Rings of dust encircle the young star in stunning new images from the James Webb Space Telescope. The photos offer a clearer view of the star system — already famous for previous images of a purported, now widely disputed, planet. Features in the system include an oddly cockeyed asteroid belt, an expanding cloud of debris from a possible planet collision, and other unidentified bits that hint at a dynamic and crowded environment, researchers report May 8 in Nature Astronomy

“It’s the first time we’re actually looking at the inner system, and it looks really different than I think anybody expected it to,” says astrophysicist Meredith MacGregor of the University of Colorado Boulder, who was not involved in the study. “The expectation was that there would be something like our solar system,” a place that is relatively mature and stable. “It really starts changing how we think about the dynamics of the [Fomalhaut] system.”

Fomalhaut, a scant 25 light-years away, is a young star at the center of a rapidly evolving planetary system. It was once thought to host one of the first planets to be photographed outside of our solar system (SN: 11/13/08). However, the existence of the planet — dubbed Dagon — has long been in question (SN: 1/26/12). 

The new JWST images add to the growing evidence that Dagon is actually a cloud of dust. A collision among planets probably explains the dusty feature, says András Gáspár, an astronomer at the University of Arizona in Tucson. “It is fading, and it is expanding in size,” he says, as it follows a trajectory consistent with dust blowing in the stellar wind from Fomalhaut. Those are all characteristics more indicative of dust clouds than planets.

But just because Dagon hasn’t seemed to have panned out, that doesn’t mean there aren’t other planets lurking around Fomalhaut.

Indirect evidence for other worlds comes from an unexpected asteroid belt, seen for the first time in the new images.

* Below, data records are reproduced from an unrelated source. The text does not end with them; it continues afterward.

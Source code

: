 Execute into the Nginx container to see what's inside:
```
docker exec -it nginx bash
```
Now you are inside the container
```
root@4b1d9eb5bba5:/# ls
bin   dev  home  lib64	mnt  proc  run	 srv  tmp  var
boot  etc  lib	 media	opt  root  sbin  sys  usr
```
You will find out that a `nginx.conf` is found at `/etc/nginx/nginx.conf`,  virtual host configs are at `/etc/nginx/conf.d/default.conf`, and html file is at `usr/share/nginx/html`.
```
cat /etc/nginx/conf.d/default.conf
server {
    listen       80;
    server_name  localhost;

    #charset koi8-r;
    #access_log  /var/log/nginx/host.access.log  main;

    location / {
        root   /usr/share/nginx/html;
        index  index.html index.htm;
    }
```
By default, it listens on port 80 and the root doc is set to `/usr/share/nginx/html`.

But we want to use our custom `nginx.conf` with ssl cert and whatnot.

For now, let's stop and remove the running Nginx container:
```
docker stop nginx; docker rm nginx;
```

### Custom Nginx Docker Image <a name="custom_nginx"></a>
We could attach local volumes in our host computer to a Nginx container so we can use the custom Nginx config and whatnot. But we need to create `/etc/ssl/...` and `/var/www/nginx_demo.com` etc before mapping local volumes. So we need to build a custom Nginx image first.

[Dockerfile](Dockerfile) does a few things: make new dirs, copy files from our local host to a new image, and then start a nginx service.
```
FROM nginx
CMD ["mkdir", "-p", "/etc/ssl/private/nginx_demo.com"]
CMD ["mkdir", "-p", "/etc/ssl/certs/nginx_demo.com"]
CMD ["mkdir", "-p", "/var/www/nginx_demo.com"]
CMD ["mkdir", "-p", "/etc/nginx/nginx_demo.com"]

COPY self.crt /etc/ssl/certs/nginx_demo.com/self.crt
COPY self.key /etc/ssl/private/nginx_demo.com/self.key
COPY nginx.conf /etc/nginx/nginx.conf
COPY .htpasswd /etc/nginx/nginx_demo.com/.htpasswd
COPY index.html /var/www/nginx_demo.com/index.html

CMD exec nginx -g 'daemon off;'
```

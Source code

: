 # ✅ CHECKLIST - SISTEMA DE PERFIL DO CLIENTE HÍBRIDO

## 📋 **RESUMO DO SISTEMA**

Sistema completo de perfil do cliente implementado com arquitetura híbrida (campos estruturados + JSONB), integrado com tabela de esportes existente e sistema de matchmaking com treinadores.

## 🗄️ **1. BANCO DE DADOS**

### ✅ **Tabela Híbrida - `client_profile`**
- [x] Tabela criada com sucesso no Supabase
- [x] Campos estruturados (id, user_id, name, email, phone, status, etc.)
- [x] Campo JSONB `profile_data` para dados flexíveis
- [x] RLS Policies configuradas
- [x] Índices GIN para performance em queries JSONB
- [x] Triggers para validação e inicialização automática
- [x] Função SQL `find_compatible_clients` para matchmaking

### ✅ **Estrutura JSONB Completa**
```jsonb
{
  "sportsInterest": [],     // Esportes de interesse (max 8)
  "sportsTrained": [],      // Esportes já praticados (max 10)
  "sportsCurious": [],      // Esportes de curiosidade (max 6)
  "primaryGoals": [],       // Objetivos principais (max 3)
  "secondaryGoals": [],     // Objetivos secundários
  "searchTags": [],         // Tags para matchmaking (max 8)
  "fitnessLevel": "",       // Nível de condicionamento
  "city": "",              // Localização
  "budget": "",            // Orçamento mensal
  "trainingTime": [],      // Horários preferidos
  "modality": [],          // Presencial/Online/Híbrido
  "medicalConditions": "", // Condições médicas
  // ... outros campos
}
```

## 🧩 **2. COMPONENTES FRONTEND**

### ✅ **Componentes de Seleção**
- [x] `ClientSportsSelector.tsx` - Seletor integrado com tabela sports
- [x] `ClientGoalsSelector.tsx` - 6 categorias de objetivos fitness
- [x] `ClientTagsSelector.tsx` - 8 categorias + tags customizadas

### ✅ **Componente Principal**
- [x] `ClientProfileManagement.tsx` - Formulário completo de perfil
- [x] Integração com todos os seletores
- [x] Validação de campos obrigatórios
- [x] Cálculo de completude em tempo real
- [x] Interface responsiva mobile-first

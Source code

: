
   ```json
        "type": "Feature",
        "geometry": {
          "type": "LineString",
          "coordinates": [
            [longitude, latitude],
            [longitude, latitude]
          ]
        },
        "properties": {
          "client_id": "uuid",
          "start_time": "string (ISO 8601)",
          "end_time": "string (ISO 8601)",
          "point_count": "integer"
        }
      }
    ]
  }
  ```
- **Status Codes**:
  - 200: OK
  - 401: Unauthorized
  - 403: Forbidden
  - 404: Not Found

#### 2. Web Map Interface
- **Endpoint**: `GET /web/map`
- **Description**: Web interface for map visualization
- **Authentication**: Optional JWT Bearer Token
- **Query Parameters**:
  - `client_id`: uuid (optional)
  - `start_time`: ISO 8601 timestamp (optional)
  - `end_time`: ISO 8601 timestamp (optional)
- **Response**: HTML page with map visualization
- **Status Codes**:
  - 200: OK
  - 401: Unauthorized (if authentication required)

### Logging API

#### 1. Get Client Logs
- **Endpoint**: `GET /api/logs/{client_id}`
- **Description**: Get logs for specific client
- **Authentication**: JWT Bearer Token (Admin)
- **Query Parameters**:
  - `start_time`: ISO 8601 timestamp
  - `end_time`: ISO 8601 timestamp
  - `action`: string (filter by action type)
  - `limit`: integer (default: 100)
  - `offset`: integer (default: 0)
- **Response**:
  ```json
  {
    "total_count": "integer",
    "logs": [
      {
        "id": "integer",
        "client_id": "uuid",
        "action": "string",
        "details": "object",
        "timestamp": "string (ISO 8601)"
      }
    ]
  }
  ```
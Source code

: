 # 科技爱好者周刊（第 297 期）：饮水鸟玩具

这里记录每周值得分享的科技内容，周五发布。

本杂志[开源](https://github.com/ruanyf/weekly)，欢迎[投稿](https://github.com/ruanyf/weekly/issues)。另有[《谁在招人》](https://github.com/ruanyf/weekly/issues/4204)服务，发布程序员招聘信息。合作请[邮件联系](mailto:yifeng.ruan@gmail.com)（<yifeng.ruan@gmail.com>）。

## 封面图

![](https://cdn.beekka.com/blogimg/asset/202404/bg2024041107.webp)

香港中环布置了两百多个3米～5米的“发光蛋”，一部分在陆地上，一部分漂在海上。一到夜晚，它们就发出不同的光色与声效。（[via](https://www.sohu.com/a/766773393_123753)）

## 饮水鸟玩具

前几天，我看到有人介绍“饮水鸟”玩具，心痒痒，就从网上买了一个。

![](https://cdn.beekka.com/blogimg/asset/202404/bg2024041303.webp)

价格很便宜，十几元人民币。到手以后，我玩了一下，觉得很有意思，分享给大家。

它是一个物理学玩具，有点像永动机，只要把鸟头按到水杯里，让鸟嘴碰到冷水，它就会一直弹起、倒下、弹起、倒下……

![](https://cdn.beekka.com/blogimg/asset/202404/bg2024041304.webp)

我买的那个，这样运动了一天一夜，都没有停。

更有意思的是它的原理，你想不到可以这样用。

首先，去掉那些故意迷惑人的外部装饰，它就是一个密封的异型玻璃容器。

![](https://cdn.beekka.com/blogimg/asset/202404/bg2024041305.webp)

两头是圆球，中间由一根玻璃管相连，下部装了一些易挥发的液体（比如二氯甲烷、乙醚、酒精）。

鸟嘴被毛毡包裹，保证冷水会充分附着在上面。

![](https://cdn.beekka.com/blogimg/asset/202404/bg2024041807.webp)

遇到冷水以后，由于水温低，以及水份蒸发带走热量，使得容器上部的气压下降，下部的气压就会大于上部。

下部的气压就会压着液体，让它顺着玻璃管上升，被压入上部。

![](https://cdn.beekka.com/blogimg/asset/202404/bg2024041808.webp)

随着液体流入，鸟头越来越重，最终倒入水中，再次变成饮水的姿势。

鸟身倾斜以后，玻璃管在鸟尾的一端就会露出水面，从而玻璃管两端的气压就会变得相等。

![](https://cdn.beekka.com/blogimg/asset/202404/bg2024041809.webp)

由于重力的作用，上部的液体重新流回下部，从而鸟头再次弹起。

The belt is tilted at a jaunty 23 degrees from everything else seen in orbit around the star.

“This is a truly unique aspect of the system,” Gáspár says. The tilted belt, he says, could be the result of as-yet-undiscovered planets stirring up the debris around Fomalhaut.

MacGregor agrees. “If you see a disk that’s like this, that has an [elongated] outer ring and a bunch of dust that’s getting dragged in, there are probably planets there,” she says. “I think the easiest explanation [for the tilted belt] is there’s a planet in there, and the planet is on an orbit that is not aligned with the disk.” The misaligned planet, in turn, is dragging the asteroid belt off-kilter with respect to the plane of the solar system, she says.

The JWST images also turned up a newly identified feature in the outer belt around the star.  It’s a blob that Gáspár and his colleagues call the Great Dust Cloud. It’s not yet clear whether it’s a real feature, or just some bright object shining through from beyond the Fomalhaut system.

“It could easily be a background galaxy,” Gáspár says, “which would be a really cruel trick by nature.” Follow-up observations with JWST will help them decide, he says. If the object stays put while the Fomalhaut system keeps spinning, then it’s a cosmic photobomber, lurking in the background.

The latest images answer some questions about Fomalhaut while raising a host of new ones, Gáspár says. “This single observation of Fomalhaut revealed way too many aspects of the system that we need to understand and unpack,” he says. “We set out to spatially resolve the asteroid belt component but ended up opening a much greater box of surprises.”